Copy out every line in the entries below that includes "template".

┌──

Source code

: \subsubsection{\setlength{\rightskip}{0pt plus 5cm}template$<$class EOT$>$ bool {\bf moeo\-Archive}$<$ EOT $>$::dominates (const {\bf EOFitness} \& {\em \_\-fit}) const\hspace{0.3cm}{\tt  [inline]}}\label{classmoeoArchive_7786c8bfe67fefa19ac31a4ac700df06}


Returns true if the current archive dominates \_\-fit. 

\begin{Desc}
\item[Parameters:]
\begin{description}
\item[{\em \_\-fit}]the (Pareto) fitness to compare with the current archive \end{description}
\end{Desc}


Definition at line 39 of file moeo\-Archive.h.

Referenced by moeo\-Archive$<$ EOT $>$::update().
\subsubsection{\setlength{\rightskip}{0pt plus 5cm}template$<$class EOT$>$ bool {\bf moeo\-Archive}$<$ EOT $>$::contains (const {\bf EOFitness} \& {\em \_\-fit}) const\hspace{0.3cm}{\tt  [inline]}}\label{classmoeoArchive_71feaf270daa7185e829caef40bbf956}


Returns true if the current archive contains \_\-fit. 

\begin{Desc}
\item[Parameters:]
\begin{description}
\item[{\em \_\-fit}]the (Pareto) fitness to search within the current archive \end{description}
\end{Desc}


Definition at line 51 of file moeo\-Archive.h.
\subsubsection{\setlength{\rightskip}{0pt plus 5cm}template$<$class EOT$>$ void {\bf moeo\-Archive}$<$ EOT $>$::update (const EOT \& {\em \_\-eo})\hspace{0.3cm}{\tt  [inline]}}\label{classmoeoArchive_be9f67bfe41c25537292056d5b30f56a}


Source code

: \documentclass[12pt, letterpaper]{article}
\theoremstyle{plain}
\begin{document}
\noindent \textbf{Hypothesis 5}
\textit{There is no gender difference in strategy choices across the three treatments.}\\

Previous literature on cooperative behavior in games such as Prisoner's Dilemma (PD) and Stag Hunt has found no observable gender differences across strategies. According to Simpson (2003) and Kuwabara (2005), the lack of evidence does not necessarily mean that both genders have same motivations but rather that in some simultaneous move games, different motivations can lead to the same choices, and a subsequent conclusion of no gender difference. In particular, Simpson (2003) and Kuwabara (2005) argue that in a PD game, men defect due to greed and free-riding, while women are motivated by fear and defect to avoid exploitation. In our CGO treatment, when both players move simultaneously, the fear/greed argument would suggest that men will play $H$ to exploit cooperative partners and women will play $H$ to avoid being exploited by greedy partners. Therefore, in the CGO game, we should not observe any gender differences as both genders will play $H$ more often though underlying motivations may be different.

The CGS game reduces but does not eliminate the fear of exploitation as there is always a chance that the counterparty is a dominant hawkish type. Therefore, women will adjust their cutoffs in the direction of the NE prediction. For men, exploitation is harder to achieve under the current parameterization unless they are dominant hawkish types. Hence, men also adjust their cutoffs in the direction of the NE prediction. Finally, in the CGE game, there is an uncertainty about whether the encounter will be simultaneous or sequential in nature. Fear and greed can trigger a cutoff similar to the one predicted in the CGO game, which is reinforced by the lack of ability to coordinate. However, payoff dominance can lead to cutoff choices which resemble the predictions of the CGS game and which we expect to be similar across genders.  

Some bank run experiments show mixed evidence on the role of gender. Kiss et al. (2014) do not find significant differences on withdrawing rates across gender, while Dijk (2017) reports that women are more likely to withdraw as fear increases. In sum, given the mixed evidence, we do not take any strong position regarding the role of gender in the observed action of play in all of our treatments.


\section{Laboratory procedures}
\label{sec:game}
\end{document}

└──

**Your solution**
: \subsubsection{\setlength{\rightskip}{0pt plus 5cm}template$<$class EOT$>$ bool {\bf moeo\-Archive}$<$ EOT $>$::dominates (const {\bf EOFitness} \& {\em \_\-fit}) const\hspace{0.3cm}{\tt  [inline]}}\label{classmoeoArchive_7786c8bfe67fefa19ac31a4ac700df06}
\subsubsection{\setlength{\rightskip}{0pt plus 5cm}template$<$class EOT$>$ bool {\bf moeo\-Archive}$<$ EOT $>$::contains (const {\bf EOFitness} \& {\em \_\-fit}) const\hspace{0.3cm}{\tt  [inline]}}\label{classmoeoArchive_71feaf270daa7185e829caef40bbf956}
\subsubsection{\setlength{\rightskip}{0pt plus 5cm}template$<$class EOT$>$ void {\bf moeo\-Archive}$<$ EOT $>$::update (const EOT \& {\em \_\-eo})\hspace{0.3cm}{\tt  [inline]}}\label{classmoeoArchive_be9f67bfe41c25537292056d5b30f56a}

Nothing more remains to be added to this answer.